Nach Ausbruch bzw. mit Fortdauer des Ersten Weltkrieges nahm
das Rettungswesen bei den Feuerwehren stark an Bedeutung zu.
Auch nach dem Ende des Ersten Weltkrieges verblieb das
zivile Rettungswesen in Österreich bei den Feuerwehren, ehe
die Umbrüche des Jahres 1938 eine gravierende Änderung auch
auf diesem Sektor bedingten: Die feuerwehrlichen
Rettungsabteilungen mussten aufgelöst werden und der gesamte
Sanitäts- und Rettungsdienst wurde schrittweise vom
Deutschen Roten Kreuz übernommen.
Standen den Feuerwehren zu Beginn ihrer Sanitätsaktivitäten
lediglich Räderbahren zur Verfügung, konnte die Qualität der
Tätigkeit durch die Anschaffung von pferdegezogenen
Rettungswägen deutlich verbessert werden. Der erste Wagen
traf am 17. Juli 1897 in Bruck ein, das "Rayon" der
Rettungsabteilung erstreckte sich auf Bruck, Pernegg,
St.Katharein, Kapfenberg, Diemlach, Deuchendorf und Thörl.

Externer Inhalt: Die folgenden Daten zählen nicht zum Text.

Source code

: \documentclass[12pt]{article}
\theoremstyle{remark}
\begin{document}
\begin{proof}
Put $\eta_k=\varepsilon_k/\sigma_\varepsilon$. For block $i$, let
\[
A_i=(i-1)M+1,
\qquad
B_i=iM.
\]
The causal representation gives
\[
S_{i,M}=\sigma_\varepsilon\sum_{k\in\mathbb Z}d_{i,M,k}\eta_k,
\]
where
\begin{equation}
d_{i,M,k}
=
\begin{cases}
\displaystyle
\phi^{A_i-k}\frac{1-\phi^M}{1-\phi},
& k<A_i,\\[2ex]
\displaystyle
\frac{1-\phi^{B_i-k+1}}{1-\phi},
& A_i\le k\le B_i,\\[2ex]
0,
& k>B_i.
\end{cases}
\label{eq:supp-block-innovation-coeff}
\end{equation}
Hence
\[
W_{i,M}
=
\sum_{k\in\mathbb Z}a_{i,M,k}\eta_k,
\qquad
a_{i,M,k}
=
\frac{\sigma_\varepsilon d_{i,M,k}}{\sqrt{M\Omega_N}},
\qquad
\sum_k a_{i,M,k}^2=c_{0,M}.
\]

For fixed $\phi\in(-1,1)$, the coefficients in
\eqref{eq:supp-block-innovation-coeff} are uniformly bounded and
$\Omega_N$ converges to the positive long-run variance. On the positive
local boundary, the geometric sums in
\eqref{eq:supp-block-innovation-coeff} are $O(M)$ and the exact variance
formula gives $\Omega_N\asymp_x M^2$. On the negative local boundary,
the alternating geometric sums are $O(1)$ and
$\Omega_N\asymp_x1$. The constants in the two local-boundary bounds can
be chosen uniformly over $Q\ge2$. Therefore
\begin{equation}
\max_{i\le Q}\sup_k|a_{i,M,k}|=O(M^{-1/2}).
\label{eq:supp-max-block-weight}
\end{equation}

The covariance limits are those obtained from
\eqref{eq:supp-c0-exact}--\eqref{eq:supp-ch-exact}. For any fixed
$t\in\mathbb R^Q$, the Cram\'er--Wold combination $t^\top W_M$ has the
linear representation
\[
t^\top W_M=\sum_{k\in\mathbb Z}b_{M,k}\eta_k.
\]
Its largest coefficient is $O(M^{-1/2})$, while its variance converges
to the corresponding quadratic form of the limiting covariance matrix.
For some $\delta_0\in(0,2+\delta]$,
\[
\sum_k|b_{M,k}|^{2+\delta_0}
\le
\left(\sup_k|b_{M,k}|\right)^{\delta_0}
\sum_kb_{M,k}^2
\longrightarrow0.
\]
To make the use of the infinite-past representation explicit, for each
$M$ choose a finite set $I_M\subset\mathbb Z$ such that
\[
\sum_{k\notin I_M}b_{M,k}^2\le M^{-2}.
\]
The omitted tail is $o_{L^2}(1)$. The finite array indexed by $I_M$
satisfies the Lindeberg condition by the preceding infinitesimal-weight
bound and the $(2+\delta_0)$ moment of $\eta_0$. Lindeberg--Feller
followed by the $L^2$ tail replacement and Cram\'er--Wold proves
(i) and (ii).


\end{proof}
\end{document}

Das erste motorisierte Rettungsfahrzeug, ein Mercedes-Benz,
konnte am 16. September 1923 in Dienst gestellt werden, der
zweite Wagen, ein Steyr Typ VII, folgte im Jahr 1929. Dieser
Steyr ist auch auf der gegenständlichen Fotografie zu sehen,
es zeigt die Rettungsmänner (v.l.) Anton "Gummihund"
Egger, Johann Wimmer, Alfred Kügler und den damals
22-jährigen Fahrer Franz Maurer. Beim Gebäude im Hintergrund
handelt es sich um die Realschule am hohen Markt, deren
linker Turm zur damaligen Zeit noch einen Eingang samt
Vordach aufwies.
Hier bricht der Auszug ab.